Evidence-based algorithms designed to aid in the interpretation of positive long QT syndrome and Brugada syndrome genetic testing results. (a) Algorithm for interpreting a positive long QT syndrome (LQTS) genetic test. Radical mutations that significantly alter/truncate Kv7.1 or Kv11.1, such as insertions/deletions, alteration of intronic/exonic splice site boundaries, and nonsense mutations, are probably LQTS-associated. Those rare, absent in controls, nonsynonymous single nucleotide variants (nsSNVs; missense mutations) that localize to Kv7.1 (TM/pore, SA, or C terminal domains), Kv11.1 (TM/Pore, PAS/PAC, or cNBD), or Nav1.5 (TM/pore/linker or C terminus) are probably or possibly pathogenic.

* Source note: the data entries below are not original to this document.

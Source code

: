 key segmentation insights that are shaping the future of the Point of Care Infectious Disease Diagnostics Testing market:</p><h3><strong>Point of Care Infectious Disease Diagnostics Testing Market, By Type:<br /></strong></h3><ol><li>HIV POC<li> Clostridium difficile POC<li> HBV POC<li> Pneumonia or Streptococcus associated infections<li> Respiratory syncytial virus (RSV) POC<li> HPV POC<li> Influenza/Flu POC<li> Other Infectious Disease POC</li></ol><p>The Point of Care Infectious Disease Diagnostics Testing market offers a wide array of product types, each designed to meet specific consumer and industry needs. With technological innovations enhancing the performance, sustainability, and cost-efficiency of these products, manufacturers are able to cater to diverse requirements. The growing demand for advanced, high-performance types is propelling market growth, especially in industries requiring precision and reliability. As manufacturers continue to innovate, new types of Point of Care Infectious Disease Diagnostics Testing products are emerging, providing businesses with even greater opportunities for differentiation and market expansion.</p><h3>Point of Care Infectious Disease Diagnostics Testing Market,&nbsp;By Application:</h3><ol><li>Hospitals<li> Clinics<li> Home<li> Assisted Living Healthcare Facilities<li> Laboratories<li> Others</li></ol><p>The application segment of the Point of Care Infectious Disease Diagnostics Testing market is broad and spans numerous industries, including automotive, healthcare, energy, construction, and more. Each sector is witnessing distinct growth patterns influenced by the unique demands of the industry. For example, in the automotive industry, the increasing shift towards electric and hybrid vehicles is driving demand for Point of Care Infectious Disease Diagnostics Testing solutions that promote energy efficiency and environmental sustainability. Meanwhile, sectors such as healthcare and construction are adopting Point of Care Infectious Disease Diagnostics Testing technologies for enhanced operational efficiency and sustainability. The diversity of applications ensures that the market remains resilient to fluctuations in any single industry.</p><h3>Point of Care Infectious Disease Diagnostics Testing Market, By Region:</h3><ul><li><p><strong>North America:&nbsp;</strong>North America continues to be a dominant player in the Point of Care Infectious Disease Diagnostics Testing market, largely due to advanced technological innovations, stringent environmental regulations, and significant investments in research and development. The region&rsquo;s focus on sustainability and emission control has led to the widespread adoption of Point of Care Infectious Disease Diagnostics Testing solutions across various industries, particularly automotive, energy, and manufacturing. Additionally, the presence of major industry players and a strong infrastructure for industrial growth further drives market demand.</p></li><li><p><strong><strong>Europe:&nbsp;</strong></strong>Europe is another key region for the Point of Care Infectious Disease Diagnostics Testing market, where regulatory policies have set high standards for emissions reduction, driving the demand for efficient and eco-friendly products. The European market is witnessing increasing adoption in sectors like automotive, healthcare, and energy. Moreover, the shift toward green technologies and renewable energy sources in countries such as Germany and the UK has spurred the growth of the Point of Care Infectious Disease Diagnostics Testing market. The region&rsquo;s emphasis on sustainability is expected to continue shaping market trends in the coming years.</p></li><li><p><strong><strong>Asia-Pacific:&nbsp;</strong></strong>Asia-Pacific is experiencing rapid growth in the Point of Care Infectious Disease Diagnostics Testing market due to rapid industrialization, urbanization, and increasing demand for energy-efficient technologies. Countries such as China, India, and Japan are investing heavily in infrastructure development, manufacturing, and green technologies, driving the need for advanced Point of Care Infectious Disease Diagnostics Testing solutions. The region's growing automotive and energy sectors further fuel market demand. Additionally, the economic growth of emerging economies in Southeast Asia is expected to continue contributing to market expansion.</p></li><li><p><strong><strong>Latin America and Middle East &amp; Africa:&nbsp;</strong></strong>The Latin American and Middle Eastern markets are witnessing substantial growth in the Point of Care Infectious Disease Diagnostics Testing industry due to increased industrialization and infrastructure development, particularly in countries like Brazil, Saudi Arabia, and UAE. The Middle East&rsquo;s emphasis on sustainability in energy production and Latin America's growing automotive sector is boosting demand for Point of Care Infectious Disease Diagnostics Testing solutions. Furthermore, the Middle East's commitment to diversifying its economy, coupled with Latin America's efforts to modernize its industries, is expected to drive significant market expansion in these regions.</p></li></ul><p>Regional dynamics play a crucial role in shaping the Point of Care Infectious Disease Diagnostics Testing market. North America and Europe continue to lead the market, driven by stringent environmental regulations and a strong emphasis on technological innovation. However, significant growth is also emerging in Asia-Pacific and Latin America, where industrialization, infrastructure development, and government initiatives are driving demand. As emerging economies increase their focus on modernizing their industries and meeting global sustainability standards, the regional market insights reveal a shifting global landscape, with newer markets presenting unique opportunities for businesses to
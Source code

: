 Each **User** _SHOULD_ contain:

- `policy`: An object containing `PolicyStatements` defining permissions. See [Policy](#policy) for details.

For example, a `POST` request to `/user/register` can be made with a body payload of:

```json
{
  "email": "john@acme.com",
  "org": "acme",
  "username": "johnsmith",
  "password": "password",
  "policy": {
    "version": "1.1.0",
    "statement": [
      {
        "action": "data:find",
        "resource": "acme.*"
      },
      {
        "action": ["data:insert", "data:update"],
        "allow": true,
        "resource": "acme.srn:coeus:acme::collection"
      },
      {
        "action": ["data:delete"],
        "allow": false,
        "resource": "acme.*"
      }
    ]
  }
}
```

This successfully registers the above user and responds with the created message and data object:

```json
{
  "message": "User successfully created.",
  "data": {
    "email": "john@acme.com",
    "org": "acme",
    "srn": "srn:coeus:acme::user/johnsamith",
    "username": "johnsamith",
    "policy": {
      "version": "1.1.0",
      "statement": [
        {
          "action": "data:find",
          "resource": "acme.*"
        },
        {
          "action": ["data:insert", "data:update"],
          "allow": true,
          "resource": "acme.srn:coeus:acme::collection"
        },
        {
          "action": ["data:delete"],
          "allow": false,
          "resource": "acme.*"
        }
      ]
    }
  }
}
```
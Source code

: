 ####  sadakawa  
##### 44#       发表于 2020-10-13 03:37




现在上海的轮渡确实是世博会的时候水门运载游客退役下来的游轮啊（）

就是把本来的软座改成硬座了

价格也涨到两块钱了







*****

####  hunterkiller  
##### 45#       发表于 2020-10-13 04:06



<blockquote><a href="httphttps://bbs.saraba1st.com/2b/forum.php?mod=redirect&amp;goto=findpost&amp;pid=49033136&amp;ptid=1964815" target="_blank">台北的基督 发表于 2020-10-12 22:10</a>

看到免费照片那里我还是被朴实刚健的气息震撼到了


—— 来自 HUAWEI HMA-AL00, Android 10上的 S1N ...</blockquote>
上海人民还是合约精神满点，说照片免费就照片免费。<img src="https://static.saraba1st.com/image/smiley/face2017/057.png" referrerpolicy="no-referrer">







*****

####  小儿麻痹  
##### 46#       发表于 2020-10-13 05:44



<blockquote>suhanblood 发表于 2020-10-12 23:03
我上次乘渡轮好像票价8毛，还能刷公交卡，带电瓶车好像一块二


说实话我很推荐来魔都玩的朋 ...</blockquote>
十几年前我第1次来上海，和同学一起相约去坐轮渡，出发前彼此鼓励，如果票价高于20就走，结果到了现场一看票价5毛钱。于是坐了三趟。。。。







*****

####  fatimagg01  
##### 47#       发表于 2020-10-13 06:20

Variants outside these topological structure-function domains are deemed to be variants of uncertain significance (VUS), unless additional evidence is present (e.g., cosegregation with disease, LQTS-like electrophysiological phenotype, etc.). cNBD, cyclic nucleotide binding domain; EPV, estimated predictive value; IDL, interdomain linker; PAC, per-arnt-sim C-terminal associated; PAS, per-arnt-sim; SA, subunit assembly; TM, transmembrane. (b) Algorithm for interpreting a positive Brugada syndrome (BrS) genetic test. Radical mutations that significantly alter/truncate Nav1.5 protein structure, such as insertions/deletions, alteration of intronic/exonic splice site boundaries, and nonsense mutations, are probably pathogenic. Those rare, absent in controls, nsSNVs (missense mutations) that localize to the Nav1.5 TM/pore/linker are probably pathogenic. Variants outside this topological structure-function domain, particularly those residing in the first interdomain linker (IDL), are of uncertain disease relevance. When such a VUS is identified in an individual with a PQ interval at least 200 ms or a male less than 20 years of age, its probability of pathogenicity increases but not sufficiently so to be declared a BrS1-associated mutation without additional evidence. IDL, interdomain linker; TM, transmembrane domain.